- The Washington Times - Monday, June 10, 2002

LONDON Prime Minister Tony Blair's much-ballyhooed "Third Way" of progressive politics has run into a rocky stretch, and the British leader is turning to his old pal and ally, former U.S. President Bill Clinton, to help get it back on track.
Mr. Clinton was meeting with Mr. Blair and other representatives of Europe's center left over the weekend at a secret location in England's sedate countryside. What they were searching for was a way to counter the growing power of the far right both on the Continent and in Britain.
The "Third Way" is the route that Mr. Blair and his reconfigured New Labor party took to gain power in 1997, ending 18 years in the political wilderness.
Essentially, the "Third Way" espouses principles such as stable management and economic prudence, with the government concentrating on basic issues such as education and training.
As one political analyst put it, this philosophy became a "beacon" for left-of-center parties around Europe, all of whom had "similar baggage to shed" heavy-handed "statism," domination by "dinosaur" trade union leaders, tax-and-spend policies that only created new problems and an inflexibility in dealing with them.
For Mr. Blair, what the "Third Way" became was a "magic carpet" for catapulting his left-wing Laborites into power, presenting them as business-friendly, tough on crime and reluctant to tax and spend. In 1997, he won by a landslide.
But much of the wind has gone out of the "Third Way." In Britain, crime is soaring and the prison population has risen to record levels. The government has resumed increasing taxes to rescue a dilapidated health service. The railroad network has deteriorated to the point where it is described as the worst in Europe.
Another major problem for the "Third Way" and a key reason for the West Country meeting at a stately home in England is that its benign philosophy of caring has run squarely up against the major headache of immigration, legal and illegal, across Europe.
That is the driving force behind the rise of far-right parties in France, Denmark, the Netherlands and Austria, as well as some striking local election victories by the anti-immigrant British National Party.

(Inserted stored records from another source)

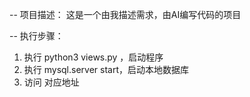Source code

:-- 项目描述：
这是一个由我描述需求，由AI编写代码的项目


-- 执行步骤：
1. 执行 python3 views.py ，启动程序
2. 执行 mysql.server start，启动本地数据库
3. 访问 对应地址
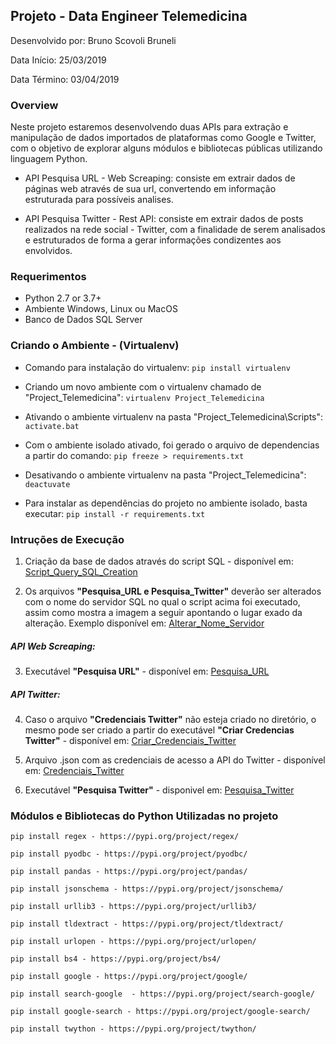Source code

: 
## Projeto - Data Engineer Telemedicina


Desenvolvido por: Bruno Scovoli Bruneli

Data Início: 25/03/2019

Data Término: 03/04/2019

### Overview


Neste projeto estaremos desenvolvendo duas APIs para extração e manipulação de dados importados de plataformas como Google e Twitter, com o objetivo de explorar alguns módulos e bibliotecas públicas utilizando linguagem Python. 

* API Pesquisa URL - Web Screaping: consiste em extrair dados de páginas web através de sua url, convertendo em informação estruturada para possíveis analises.

* API Pesquisa Twitter - Rest API: consiste em extrair dados de posts realizados na rede social - Twitter, com a finalidade de serem analisados e estruturados de forma a gerar informações condizentes aos envolvidos.

### Requerimentos

* Python 2.7 or 3.7+
* Ambiente Windows, Linux ou  MacOS
* Banco de Dados SQL Server

### Criando o Ambiente - (Virtualenv)

- Comando para instalação do virtualenv:
`pip install virtualenv`

- Criando um novo ambiente com o virtualenv chamado de "Project_Telemedicina":
`virtualenv Project_Telemedicina`

- Ativando o ambiente virtualenv na pasta "Project_Telemedicina\Scripts\":
`activate.bat`

- Com o ambiente isolado ativado, foi gerado o arquivo de dependencias a partir do comando:
`pip freeze > requirements.txt`

- Desativando o ambiente virtualenv na pasta "Project_Telemedicina":
`deactuvate`

- Para instalar as dependências do projeto no ambiente isolado, basta executar:
`pip install -r requirements.txt`


### Intruções de Execução

1. Criação da base de dados através do script SQL - disponível em: [Script_Query_SQL_Creation](https://github.com/brunobrunelli/TelemedicinaGit/blob/master/Project_Telemedicina/Python/Script_Query_SQL_Creation.sql)

2. Os arquivos **"Pesquisa_URL e Pesquisa_Twitter"** deverão ser alterados com o nome do servidor SQL no qual o script acima foi executado, assim como mostra a imagem a seguir apontando o lugar exado da alteração. Exemplo disponível em: [Alterar_Nome_Servidor](https://github.com/brunobrunelli/TelemedicinaGit/blob/master/Project_Telemedicina/Alterar_Nome_Servidor.png)

##### API Web Screaping:

3. Executável **"Pesquisa URL"** - disponível em: [Pesquisa_URL](https://github.com/brunobrunelli/TelemedicinaGit/blob/master/Python/Pesquisa_URL.py)

##### API Twitter:

4. Caso o arquivo **"Credenciais Twitter"** não esteja criado no diretório, o mesmo pode ser criado a partir do executável **"Criar Credencias Twitter"** - disponível em: [Criar_Credenciais_Twitter](https://github.com/brunobrunelli/TelemedicinaGit/blob/master/Project_Telemedicina/Python/Criar_Credenciais_Twitter.py)

5. Arquivo .json com as credenciais de acesso a API do Twitter - disponível em: [Credenciais_Twitter](https://github.com/brunobrunelli/TelemedicinaGit/blob/master/Python/Credenciais_Twitter.json)

6. Executável **"Pesquisa Twitter"** - disponivel em: [Pesquisa_Twitter](https://github.com/brunobrunelli/TelemedicinaGit/blob/master/Project_Telemedicina/Python/Pesquisa_Twitter.py)


### Módulos e Bibliotecas do Python Utilizadas no projeto

`pip install regex - https://pypi.org/project/regex/`

`pip install pyodbc - https://pypi.org/project/pyodbc/`

`pip install pandas - https://pypi.org/project/pandas/`

`pip install jsonschema - https://pypi.org/project/jsonschema/`

`pip install urllib3 - https://pypi.org/project/urllib3/`

`pip install tldextract - https://pypi.org/project/tldextract/`

`pip install urlopen - https://pypi.org/project/urlopen/`

`pip install bs4 - https://pypi.org/project/bs4/`

`pip install google - https://pypi.org/project/google/`

`pip install search-google	- https://pypi.org/project/search-google/`

`pip install google-search - https://pypi.org/project/google-search/`

`pip install twython - https://pypi.org/project/twython/`




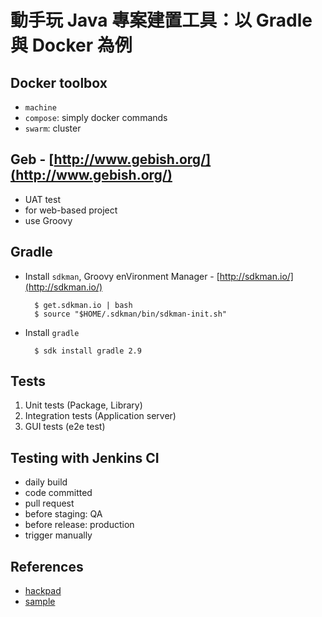 # 動手玩 Java 專案建置工具：以 Gradle 與 Docker 為例

## Docker toolbox

- `machine`
- `compose`: simply docker commands
- `swarm`: cluster

## Geb - [http://www.gebish.org/](http://www.gebish.org/)

- UAT test
- for web-based project
- use Groovy

## Gradle

- Install `sdkman`, Groovy enVironment Manager - [http://sdkman.io/](http://sdkman.io/)

        $ get.sdkman.io | bash
        $ source "$HOME/.sdkman/bin/sdkman-init.sh"

- Install `gradle`

        $ sdk install gradle 2.9

## Tests

1. Unit tests (Package, Library)
1. Integration tests (Application server)
1. GUI tests (e2e test)

## Testing with Jenkins CI

- daily build
- code committed
- pull request
- before staging: QA
- before release: production
- trigger manually

## References

- [hackpad](https://hackpad.com/JCConf-Taiwan-2015-Workshop-lKcJEMyjraR)
- [sample](http://github.com/TrunkWorkshop/jcconf-2015-java-docker)
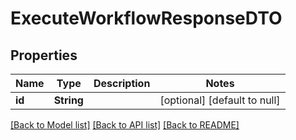 # ExecuteWorkflowResponseDTO
## Properties

| Name | Type | Description | Notes |
|------------ | ------------- | ------------- | -------------|
| **id** | **String** |  | [optional] [default to null] |

[[Back to Model list]](../README.md#documentation-for-models) [[Back to API list]](../README.md#documentation-for-api-endpoints) [[Back to README]](../README.md)

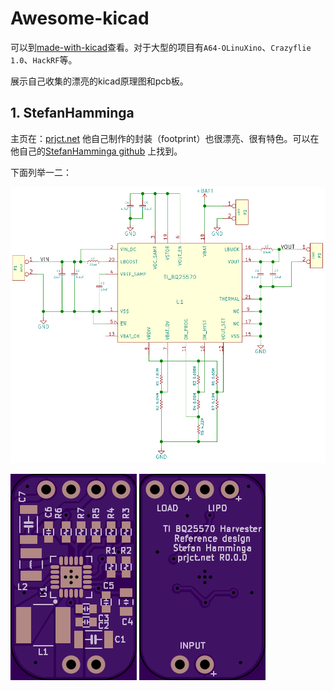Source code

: # Awesome-kicad

可以到[made-with-kicad](http://kicad-pcb.org/made-with-kicad/)查看。对于大型的项目有`A64-OLinuXino`、`Crazyflie 1.0`、`HackRF`等。

展示自己收集的漂亮的kicad原理图和pcb板。

## 1. StefanHamminga

主页在：[prjct.net](prjct.net) 他自己制作的封装（footprint）也很漂亮、很有特色。可以在他自己的[StefanHamminga github](https://github.com/StefanHamminga) 上找到。

下面列举一二：

![BQ25570_Harvester.svg](figs/BQ25570_Harvester.png)

![bq25570_harvester_top.png](figs/bq25570_harvester_top.png) ![bq25570_harvester_bot.png](figs/bq25570_harvester_bot.png)

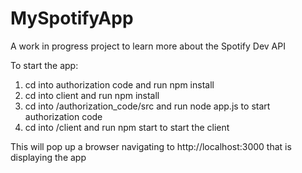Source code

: # MySpotifyApp
A work in progress project to learn more about the Spotify Dev API

To start the app:

1. cd into authorization code and run npm install
2. cd into client and run npm install
3. cd into /authorization_code/src and run node app.js to start authorization code
4. cd into /client and run npm start to start the client

This will pop up a browser navigating to http://localhost:3000 that is displaying the app
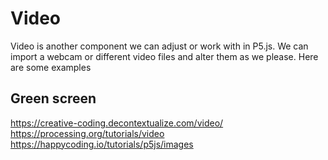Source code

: # Video

Video is another component we can adjust or work with in P5.js. We can import a webcam or different video files and alter them as we please. Here are some examples

## Green screen

https://creative-coding.decontextualize.com/video/
https://processing.org/tutorials/video
https://happycoding.io/tutorials/p5js/images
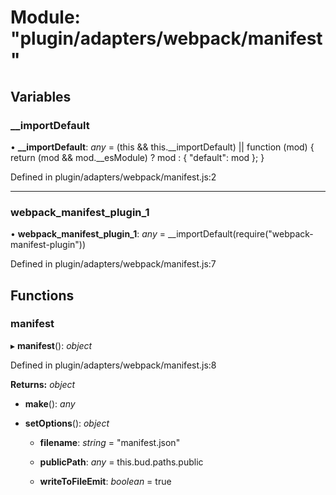 # Module: "plugin/adapters/webpack/manifest"

## Variables

###  __importDefault

• **__importDefault**: *any* = (this && this.__importDefault) || function (mod) {
    return (mod && mod.__esModule) ? mod : { "default": mod };
}

Defined in plugin/adapters/webpack/manifest.js:2

___

###  webpack_manifest_plugin_1

• **webpack_manifest_plugin_1**: *any* = __importDefault(require("webpack-manifest-plugin"))

Defined in plugin/adapters/webpack/manifest.js:7

## Functions

###  manifest

▸ **manifest**(): *object*

Defined in plugin/adapters/webpack/manifest.js:8

**Returns:** *object*

* **make**(): *any*

* **setOptions**(): *object*

  * **filename**: *string* = "manifest.json"

  * **publicPath**: *any* = this.bud.paths.public

  * **writeToFileEmit**: *boolean* = true
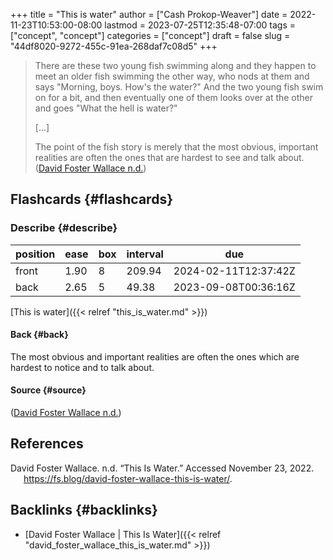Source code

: +++
title = "This is water"
author = ["Cash Prokop-Weaver"]
date = 2022-11-23T10:53:00-08:00
lastmod = 2023-07-25T12:35:48-07:00
tags = ["concept", "concept"]
categories = ["concept"]
draft = false
slug = "44df8020-9272-455c-91ea-268daf7c08d5"
+++

> There are these two young fish swimming along and they happen to meet an older fish swimming the other way, who nods at them and says "Morning, boys. How's the water?" And the two young fish swim on for a bit, and then eventually one of them looks over at the other and goes "What the hell is water?"
>
> [...]
>
> The point of the fish story is merely that the most obvious, important realities are often the ones that are hardest to see and talk about.
> (<a href="#citeproc_bib_item_1">David Foster Wallace n.d.</a>)


## Flashcards {#flashcards}


### Describe {#describe}

| position | ease | box | interval | due                  |
|----------|------|-----|----------|----------------------|
| front    | 1.90 | 8   | 209.94   | 2024-02-11T12:37:42Z |
| back     | 2.65 | 5   | 49.38    | 2023-09-08T00:36:16Z |

[This is water]({{< relref "this_is_water.md" >}})


#### Back {#back}

The most obvious and important realities are often the ones which are hardest to notice and to talk about.


#### Source {#source}

(<a href="#citeproc_bib_item_1">David Foster Wallace n.d.</a>)

## References

<style>.csl-entry{text-indent: -1.5em; margin-left: 1.5em;}</style><div class="csl-bib-body">
  <div class="csl-entry"><a id="citeproc_bib_item_1"></a>David Foster Wallace. n.d. “This Is Water.” Accessed November 23, 2022. <a href="https://fs.blog/david-foster-wallace-this-is-water/">https://fs.blog/david-foster-wallace-this-is-water/</a>.</div>
</div>


## Backlinks {#backlinks}

-   [David Foster Wallace | This Is Water]({{< relref "david_foster_wallace_this_is_water.md" >}})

Center-left leaders from across Europe were invited to the England conference, which was expected to last three days. But political sources said German Chancellor Gerhard Schroeder, who is trailing in his bid for re-election this year, would be absent. So would Lionel Jospin, who lost in the recent French presidential elections.
Insiders said delegates from several European socialist governments were on hand, along with representatives from the U.S. Democratic Party and Mr. Blair's own government and ruling Labor Party.
The key is Mr. Clinton, who despite Tony Blair's well-publicized success with it, is himself the father of the "Third Way." Mr. Clinton first sketched out the concept in a State of the Union address where he spoke of moving beyond a debate in which the government was either the enemy or the answer.
Mr. Blair embraced the concept days later in outlining the four basic values of equal worth, opportunity for all, responsibility and community. The "Third Way," he insisted "is not an attempt to split the difference between right and left. It is about traditional values in a changed world."
The British leader and the ex-president share something of a mutual admiration society. "I am a great admirer of Tony," Mr. Clinton said last year. "He and I will be friends for life." Mr. Blair has been equally effusive regarding Mr. Clinton.